Recorded data
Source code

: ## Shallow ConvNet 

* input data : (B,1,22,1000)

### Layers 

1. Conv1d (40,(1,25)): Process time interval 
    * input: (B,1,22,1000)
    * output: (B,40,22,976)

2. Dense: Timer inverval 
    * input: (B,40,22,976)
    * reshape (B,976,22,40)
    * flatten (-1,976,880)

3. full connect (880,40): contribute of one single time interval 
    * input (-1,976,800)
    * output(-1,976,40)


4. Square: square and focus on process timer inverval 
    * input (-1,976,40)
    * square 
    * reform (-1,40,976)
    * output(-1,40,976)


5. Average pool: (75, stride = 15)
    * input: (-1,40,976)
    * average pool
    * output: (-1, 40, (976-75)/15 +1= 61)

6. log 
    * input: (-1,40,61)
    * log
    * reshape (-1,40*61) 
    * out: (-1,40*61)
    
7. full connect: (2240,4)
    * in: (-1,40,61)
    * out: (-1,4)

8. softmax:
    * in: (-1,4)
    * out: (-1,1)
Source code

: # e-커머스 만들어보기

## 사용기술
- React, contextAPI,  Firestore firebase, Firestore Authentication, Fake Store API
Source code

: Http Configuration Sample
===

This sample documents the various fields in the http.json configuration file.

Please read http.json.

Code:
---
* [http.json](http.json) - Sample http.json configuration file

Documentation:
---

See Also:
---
---
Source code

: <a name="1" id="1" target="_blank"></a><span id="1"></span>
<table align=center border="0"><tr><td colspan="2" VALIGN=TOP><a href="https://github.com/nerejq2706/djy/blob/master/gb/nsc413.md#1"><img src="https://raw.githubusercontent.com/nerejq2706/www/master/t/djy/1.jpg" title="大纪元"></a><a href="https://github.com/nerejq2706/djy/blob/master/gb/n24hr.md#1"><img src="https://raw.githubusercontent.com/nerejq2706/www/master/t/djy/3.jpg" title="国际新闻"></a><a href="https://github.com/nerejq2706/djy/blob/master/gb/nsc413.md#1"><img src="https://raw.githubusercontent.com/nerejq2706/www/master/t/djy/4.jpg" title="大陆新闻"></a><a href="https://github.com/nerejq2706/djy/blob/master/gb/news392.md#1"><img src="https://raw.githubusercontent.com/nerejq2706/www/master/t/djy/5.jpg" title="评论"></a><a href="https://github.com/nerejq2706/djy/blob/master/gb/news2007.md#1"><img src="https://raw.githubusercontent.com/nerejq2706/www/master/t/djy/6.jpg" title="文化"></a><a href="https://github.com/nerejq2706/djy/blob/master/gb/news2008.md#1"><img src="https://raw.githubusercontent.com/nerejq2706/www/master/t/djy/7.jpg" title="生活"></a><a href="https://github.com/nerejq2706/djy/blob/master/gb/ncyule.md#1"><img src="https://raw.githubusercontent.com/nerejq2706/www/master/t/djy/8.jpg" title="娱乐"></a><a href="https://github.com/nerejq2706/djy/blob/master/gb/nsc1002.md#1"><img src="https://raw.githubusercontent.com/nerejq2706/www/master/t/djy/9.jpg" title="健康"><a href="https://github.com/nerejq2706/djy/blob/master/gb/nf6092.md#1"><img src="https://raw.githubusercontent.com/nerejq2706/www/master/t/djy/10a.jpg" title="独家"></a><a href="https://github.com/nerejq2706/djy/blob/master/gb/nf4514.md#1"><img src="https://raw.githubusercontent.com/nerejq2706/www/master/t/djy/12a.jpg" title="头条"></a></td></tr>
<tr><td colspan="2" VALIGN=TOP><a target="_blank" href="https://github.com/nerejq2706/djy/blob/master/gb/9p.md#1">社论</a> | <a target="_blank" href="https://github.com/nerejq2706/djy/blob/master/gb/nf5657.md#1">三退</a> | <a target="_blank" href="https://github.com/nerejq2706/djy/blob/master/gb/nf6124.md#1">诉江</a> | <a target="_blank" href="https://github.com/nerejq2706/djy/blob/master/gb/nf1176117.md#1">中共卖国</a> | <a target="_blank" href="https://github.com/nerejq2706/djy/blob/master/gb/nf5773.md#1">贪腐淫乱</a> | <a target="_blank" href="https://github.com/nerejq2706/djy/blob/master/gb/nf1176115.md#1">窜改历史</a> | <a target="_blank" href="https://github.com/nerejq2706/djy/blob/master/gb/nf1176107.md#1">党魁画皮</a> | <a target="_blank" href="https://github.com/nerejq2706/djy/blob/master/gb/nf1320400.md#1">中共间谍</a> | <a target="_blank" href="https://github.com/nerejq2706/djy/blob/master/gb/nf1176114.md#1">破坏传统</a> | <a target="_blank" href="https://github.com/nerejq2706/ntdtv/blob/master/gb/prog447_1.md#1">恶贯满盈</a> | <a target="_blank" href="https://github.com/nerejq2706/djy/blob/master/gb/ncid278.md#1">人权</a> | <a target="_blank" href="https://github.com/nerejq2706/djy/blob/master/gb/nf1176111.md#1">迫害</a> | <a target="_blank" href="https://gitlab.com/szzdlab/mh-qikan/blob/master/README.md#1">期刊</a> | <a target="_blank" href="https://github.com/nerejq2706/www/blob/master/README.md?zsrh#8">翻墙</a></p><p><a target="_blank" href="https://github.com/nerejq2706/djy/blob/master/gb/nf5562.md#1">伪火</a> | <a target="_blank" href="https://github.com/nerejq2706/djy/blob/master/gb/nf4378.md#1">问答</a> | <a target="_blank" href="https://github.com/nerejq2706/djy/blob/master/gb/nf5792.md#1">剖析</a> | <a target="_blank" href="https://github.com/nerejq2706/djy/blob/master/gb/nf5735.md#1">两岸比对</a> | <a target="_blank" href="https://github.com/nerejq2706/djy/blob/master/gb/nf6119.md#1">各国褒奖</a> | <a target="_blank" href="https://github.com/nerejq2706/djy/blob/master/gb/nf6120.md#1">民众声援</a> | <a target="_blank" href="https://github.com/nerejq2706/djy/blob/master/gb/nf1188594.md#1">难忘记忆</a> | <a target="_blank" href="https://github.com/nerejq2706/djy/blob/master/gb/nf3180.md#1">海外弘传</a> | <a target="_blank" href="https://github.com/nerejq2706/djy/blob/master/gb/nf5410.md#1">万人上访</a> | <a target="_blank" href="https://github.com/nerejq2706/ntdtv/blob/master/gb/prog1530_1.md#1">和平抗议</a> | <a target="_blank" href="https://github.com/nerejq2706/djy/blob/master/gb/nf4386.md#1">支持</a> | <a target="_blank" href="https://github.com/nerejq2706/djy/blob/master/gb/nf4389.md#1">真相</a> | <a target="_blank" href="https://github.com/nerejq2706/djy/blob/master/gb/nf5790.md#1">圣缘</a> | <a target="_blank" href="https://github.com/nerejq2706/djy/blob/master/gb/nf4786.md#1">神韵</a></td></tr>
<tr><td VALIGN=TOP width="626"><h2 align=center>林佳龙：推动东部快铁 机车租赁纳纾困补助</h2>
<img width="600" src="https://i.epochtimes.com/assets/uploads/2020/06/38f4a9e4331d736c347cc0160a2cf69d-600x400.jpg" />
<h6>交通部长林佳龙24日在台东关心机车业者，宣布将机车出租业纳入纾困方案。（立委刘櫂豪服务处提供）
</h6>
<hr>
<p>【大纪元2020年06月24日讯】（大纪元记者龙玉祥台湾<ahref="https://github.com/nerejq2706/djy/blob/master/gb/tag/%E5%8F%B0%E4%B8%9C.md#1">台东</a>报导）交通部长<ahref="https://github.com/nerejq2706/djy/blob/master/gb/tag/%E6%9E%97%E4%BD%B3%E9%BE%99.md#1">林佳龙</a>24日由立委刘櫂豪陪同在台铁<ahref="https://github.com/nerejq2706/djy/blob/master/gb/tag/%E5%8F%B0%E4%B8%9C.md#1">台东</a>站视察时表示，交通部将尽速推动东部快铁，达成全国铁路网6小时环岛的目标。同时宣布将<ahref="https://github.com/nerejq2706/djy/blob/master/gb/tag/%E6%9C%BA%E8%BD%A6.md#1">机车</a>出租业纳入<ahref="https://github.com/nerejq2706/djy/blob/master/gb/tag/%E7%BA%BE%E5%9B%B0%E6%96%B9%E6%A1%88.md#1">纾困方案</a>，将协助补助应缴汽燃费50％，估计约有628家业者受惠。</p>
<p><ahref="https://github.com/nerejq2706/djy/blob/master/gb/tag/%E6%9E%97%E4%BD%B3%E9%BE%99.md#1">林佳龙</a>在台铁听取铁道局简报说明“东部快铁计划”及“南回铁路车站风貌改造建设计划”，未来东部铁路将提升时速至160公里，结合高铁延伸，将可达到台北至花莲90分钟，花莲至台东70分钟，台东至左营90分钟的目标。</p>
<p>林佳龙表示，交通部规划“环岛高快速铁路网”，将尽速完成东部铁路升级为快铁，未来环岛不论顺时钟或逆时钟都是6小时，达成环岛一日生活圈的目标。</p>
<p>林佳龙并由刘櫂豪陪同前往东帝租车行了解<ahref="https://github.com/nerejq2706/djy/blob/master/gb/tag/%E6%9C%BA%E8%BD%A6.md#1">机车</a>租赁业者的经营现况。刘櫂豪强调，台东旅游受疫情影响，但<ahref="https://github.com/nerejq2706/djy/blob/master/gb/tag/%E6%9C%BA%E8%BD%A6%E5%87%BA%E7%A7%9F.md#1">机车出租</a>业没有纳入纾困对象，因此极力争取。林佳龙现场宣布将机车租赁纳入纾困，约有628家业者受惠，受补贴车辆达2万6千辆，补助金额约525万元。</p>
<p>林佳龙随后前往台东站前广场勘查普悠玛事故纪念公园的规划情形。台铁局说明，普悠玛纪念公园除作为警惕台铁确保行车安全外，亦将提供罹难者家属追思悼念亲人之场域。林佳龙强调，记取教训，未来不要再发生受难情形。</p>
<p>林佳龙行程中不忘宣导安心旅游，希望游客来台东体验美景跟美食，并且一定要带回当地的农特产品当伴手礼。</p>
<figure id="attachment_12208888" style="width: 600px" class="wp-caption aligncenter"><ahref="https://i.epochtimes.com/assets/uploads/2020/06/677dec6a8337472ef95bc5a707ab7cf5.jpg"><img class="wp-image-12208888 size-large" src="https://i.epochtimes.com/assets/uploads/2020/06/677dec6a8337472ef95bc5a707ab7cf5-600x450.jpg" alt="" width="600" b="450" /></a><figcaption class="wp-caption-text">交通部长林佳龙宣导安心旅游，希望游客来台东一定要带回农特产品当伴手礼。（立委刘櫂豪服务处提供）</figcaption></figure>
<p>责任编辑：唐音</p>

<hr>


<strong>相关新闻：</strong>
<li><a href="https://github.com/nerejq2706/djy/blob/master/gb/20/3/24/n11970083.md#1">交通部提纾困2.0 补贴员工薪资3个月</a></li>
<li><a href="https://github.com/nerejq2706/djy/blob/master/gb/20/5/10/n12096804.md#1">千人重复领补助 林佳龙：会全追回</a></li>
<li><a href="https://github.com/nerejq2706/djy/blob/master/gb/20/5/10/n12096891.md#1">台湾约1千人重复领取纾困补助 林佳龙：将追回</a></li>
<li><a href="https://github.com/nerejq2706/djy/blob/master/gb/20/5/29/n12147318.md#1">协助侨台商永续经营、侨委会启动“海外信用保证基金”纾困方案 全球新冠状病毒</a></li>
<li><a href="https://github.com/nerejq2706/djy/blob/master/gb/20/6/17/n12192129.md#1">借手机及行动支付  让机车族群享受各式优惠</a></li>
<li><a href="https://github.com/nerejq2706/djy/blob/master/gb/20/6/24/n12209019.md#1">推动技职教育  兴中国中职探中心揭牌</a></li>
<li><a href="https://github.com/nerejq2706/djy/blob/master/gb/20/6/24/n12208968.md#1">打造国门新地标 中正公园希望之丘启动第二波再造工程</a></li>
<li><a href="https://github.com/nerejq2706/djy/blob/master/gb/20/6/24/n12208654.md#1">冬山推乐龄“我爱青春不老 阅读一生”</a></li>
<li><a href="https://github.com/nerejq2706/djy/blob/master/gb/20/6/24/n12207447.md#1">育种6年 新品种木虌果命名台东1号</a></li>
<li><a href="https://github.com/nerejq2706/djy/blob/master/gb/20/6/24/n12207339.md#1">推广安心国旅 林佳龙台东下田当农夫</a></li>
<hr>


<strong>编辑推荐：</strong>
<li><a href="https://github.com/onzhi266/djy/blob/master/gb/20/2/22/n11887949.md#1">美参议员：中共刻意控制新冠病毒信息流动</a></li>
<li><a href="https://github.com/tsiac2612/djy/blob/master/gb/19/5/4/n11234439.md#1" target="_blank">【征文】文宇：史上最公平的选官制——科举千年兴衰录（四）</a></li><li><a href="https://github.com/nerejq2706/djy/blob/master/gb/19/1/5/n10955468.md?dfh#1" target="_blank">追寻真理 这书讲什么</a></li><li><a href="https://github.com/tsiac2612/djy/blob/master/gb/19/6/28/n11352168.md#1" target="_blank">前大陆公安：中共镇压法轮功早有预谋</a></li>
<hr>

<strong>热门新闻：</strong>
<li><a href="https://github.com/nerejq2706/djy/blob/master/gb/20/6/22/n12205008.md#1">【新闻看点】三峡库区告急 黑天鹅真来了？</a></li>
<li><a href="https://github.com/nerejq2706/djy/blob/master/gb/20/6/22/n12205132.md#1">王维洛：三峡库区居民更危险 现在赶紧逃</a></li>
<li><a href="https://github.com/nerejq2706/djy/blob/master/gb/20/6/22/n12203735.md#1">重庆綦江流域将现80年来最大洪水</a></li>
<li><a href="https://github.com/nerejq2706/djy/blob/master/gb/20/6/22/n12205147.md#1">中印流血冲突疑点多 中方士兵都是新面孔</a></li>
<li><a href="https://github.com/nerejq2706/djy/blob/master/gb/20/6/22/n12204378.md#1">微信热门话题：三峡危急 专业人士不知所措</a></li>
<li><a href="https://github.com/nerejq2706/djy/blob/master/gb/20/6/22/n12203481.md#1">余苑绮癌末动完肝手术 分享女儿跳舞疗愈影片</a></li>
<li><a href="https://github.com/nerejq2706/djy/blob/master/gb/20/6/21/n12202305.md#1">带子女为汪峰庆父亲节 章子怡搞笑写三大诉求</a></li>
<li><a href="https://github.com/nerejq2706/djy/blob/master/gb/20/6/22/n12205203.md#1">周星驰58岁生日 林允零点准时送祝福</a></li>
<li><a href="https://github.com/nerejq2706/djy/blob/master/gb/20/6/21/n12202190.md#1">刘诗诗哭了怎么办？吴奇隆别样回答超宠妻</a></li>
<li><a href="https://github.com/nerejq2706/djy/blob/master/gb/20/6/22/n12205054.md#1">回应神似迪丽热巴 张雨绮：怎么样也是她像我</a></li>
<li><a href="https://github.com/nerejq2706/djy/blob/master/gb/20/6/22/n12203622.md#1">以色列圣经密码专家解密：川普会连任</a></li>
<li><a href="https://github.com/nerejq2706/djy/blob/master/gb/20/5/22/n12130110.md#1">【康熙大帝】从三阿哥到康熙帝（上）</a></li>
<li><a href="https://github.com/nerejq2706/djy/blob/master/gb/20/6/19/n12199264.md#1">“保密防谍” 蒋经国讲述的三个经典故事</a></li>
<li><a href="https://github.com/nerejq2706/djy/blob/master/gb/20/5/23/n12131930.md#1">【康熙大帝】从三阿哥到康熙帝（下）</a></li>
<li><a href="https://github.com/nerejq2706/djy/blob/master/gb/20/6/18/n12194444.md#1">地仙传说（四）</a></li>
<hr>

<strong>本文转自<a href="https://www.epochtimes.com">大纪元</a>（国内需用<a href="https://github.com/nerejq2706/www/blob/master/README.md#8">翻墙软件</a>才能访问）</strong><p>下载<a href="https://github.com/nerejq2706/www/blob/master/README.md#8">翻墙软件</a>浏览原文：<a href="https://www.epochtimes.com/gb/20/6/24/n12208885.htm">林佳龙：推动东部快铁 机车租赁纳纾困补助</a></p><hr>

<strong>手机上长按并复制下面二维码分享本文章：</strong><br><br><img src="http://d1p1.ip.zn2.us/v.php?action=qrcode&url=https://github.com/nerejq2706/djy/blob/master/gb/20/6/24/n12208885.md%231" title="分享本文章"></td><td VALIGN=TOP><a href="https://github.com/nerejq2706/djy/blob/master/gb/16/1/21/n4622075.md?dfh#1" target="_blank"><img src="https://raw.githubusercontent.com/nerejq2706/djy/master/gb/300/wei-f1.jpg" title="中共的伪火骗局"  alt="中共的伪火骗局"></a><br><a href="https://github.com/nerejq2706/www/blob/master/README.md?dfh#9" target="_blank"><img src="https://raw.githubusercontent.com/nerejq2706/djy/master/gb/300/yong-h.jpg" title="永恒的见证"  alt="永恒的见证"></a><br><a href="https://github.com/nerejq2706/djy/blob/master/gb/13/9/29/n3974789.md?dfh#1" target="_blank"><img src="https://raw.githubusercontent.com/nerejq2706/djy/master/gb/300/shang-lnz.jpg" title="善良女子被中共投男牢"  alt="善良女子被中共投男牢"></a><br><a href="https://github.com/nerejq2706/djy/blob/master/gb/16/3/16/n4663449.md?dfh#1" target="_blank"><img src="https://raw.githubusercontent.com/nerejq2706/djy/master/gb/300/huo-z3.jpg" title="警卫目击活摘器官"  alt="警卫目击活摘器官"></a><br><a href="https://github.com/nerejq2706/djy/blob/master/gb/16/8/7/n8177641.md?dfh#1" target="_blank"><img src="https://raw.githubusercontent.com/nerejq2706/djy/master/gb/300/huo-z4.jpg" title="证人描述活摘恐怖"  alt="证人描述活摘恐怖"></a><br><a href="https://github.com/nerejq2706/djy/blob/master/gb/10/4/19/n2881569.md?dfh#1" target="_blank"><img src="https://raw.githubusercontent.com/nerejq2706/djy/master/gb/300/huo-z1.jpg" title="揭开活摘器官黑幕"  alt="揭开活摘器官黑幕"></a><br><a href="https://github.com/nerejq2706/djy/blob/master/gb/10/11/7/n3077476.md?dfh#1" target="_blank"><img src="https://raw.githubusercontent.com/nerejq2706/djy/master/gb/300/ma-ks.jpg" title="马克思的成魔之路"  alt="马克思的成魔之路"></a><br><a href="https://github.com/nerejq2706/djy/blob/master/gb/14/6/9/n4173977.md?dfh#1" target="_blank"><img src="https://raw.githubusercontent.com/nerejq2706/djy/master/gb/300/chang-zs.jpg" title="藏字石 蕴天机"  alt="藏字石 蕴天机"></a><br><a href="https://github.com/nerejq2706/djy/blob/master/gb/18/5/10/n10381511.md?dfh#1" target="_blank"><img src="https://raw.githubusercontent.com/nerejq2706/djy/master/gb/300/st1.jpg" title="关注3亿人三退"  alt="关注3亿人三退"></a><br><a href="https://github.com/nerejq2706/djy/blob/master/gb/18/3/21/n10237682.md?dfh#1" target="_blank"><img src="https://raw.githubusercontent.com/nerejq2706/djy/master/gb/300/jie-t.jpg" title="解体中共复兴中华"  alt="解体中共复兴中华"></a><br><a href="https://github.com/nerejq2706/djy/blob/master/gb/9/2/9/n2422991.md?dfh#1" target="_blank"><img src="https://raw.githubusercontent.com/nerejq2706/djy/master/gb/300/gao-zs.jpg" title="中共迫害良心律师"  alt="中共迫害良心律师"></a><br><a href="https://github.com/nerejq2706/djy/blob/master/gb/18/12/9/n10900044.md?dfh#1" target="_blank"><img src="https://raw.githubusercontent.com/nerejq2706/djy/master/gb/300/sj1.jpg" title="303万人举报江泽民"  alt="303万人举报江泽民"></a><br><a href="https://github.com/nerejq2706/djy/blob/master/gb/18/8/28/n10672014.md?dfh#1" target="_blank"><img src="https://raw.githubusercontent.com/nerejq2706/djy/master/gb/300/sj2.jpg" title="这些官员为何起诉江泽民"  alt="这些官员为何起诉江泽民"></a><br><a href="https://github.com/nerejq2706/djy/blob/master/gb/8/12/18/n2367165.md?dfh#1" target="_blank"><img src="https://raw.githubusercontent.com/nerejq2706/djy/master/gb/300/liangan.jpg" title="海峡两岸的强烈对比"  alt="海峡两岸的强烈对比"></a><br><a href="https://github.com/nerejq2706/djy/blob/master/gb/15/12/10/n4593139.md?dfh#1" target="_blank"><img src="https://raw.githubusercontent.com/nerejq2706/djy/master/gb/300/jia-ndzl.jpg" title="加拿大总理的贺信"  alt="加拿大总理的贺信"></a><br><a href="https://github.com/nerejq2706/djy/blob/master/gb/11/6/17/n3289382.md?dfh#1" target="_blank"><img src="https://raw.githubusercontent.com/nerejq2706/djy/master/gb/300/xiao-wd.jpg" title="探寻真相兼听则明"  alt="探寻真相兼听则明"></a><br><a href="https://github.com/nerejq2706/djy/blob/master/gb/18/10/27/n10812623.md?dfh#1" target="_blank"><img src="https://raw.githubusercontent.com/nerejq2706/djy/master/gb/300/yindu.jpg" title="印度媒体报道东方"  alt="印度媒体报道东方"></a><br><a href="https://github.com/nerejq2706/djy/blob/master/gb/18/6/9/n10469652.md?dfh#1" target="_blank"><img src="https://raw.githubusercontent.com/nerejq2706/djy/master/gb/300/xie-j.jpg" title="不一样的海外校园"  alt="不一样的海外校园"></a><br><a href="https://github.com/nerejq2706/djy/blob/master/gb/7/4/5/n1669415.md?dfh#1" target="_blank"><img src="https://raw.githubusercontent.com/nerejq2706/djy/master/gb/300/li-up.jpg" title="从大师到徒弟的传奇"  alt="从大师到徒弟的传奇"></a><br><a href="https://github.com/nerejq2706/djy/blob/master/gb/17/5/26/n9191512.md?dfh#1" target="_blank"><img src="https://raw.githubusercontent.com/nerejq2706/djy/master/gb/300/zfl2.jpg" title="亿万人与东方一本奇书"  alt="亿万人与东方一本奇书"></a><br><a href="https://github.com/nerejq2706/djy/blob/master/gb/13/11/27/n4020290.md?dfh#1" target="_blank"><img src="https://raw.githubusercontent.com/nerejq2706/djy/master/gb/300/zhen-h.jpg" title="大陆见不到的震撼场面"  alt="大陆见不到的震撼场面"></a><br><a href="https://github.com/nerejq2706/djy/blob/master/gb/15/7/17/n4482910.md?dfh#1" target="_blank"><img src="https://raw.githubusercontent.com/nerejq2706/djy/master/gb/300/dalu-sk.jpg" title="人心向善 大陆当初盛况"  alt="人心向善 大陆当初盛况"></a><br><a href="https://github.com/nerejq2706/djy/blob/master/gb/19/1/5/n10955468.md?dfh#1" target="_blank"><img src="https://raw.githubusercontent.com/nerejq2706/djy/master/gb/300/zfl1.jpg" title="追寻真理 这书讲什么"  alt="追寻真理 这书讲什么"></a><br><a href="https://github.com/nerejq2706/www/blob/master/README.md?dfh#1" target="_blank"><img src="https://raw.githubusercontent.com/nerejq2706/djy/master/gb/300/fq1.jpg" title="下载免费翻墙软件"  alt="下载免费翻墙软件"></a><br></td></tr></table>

▶ [TASK GOAL] Return every line from the entries above that includes the word "full".

▶ [COMPLETED TASK]
3. full connect (880,40): contribute of one single time interval 
7. full connect: (2240,4)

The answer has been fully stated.